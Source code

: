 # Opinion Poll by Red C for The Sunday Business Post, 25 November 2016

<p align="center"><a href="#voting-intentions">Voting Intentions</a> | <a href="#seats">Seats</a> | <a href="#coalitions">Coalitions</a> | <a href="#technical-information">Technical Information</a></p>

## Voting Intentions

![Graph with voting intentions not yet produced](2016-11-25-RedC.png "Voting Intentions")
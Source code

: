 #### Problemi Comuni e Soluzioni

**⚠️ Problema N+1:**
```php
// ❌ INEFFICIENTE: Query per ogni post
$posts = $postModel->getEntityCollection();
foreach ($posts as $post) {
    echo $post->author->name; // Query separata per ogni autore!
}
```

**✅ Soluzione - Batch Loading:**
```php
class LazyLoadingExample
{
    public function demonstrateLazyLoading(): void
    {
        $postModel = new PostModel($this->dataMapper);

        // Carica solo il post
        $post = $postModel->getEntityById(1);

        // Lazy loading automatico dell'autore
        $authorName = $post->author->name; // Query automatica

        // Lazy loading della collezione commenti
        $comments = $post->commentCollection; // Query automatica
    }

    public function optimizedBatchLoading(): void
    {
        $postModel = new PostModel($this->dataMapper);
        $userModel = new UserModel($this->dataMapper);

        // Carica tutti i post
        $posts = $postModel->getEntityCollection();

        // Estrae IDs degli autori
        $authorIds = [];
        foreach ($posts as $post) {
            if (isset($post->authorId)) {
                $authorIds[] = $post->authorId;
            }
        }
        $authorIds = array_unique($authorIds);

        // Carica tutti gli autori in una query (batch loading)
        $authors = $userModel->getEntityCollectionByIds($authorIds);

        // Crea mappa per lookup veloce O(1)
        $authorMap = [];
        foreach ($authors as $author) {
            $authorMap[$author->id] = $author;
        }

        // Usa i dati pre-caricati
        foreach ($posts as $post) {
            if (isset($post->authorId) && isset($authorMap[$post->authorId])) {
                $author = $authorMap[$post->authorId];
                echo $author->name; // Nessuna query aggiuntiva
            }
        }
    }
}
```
---
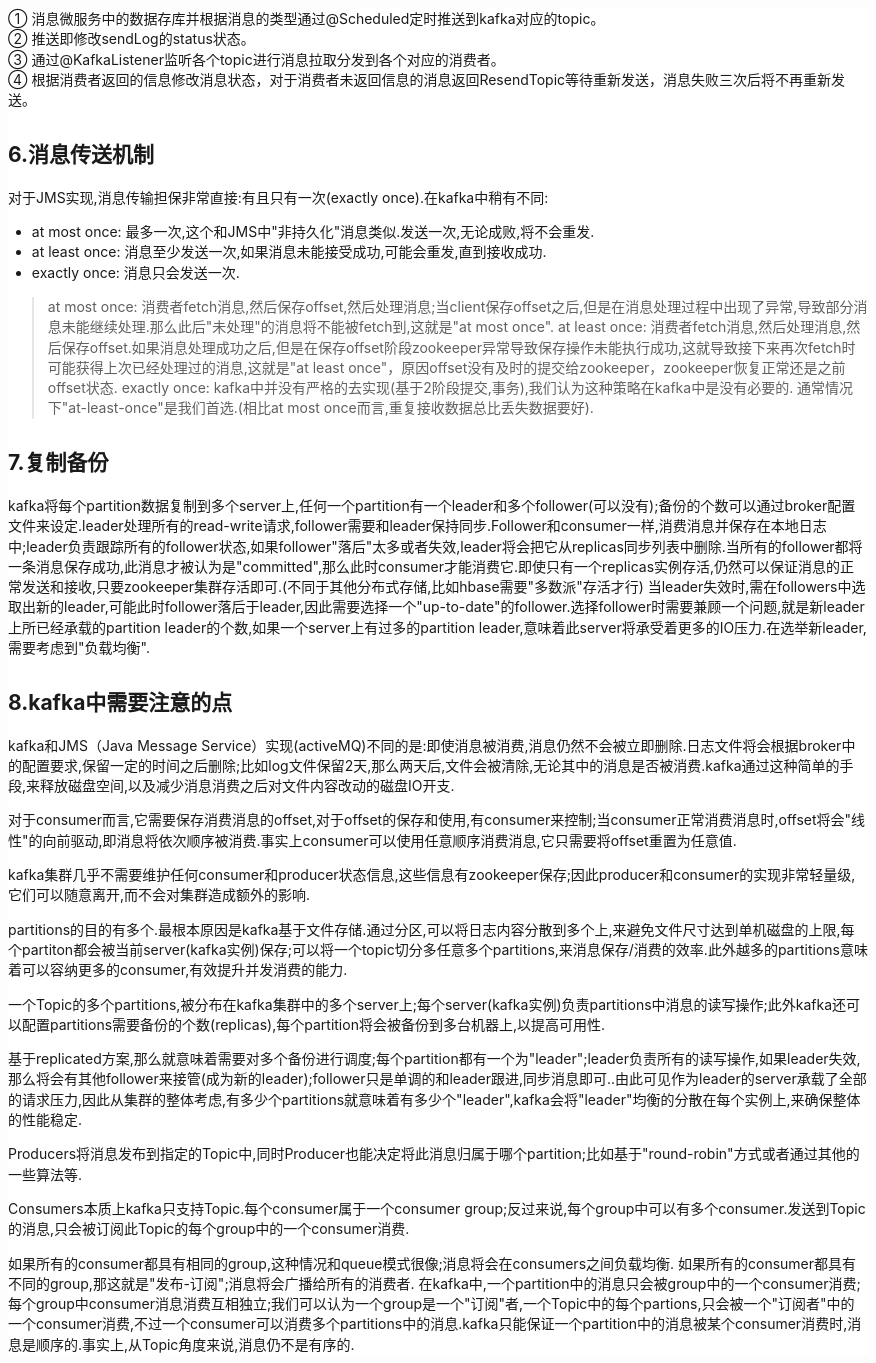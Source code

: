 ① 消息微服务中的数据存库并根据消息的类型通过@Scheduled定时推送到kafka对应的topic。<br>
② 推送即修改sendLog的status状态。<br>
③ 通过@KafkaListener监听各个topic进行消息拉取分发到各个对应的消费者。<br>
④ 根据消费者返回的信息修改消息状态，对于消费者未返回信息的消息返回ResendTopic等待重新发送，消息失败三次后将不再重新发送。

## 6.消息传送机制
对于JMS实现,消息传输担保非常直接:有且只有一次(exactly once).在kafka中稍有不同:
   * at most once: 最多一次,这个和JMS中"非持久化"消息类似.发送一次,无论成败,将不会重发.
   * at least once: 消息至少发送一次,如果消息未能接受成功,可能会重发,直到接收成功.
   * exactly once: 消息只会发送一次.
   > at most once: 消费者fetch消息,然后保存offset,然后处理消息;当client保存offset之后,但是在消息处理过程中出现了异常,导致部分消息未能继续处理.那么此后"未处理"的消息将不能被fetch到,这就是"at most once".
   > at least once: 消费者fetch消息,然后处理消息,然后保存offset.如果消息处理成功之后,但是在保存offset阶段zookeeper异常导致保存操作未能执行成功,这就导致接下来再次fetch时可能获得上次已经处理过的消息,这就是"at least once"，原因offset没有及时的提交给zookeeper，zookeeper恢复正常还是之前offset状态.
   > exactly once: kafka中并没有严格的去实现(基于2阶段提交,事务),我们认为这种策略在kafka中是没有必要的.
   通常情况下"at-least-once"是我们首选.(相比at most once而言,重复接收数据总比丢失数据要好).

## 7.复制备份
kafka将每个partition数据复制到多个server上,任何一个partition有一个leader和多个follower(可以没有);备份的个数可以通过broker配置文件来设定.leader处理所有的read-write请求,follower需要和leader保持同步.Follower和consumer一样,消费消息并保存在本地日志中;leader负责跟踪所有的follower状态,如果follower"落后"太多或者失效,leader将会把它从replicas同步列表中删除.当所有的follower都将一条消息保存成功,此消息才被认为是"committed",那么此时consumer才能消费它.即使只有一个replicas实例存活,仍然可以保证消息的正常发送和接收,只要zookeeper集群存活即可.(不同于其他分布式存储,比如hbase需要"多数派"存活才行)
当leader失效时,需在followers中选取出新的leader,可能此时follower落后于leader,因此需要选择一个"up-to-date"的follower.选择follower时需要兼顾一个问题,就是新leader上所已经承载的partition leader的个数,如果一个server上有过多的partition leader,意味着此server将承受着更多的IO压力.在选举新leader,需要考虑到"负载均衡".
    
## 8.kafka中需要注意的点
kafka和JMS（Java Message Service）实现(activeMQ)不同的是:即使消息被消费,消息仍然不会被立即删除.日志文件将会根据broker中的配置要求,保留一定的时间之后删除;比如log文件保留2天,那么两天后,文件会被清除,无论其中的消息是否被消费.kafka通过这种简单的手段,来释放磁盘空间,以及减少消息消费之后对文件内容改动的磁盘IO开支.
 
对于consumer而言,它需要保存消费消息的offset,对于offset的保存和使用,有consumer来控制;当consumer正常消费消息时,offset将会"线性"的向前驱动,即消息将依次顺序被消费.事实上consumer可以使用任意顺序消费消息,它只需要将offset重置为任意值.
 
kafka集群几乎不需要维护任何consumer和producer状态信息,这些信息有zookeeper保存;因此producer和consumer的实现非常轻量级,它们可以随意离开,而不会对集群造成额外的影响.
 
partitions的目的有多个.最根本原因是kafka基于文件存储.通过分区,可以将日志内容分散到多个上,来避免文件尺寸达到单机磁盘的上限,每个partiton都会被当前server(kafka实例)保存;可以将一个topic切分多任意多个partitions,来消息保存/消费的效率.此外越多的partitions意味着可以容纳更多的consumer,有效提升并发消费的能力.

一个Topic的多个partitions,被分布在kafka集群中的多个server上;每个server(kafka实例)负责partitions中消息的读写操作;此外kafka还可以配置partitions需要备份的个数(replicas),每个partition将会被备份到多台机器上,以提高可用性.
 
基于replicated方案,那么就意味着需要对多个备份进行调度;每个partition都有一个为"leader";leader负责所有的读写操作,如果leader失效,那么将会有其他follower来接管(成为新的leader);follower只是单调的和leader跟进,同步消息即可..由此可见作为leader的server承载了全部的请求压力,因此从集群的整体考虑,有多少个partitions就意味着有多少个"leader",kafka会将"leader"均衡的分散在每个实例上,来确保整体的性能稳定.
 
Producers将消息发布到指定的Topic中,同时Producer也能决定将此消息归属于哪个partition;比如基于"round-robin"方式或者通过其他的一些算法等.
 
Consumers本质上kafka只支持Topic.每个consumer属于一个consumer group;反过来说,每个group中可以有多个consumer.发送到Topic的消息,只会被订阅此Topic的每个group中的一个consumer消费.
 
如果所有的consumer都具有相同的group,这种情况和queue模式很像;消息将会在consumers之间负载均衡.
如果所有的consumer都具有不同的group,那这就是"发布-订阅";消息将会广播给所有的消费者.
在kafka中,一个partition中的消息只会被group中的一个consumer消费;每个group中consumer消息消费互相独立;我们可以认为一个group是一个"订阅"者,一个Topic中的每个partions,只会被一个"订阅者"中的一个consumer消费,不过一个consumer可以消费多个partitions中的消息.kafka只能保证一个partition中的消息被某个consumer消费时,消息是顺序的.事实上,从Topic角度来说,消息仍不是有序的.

Exercise objective
Among the lines of the material, find those that hold the word "public" and copy them.

Answer space
    public function demonstrateLazyLoading(): void
    public function optimizedBatchLoading(): void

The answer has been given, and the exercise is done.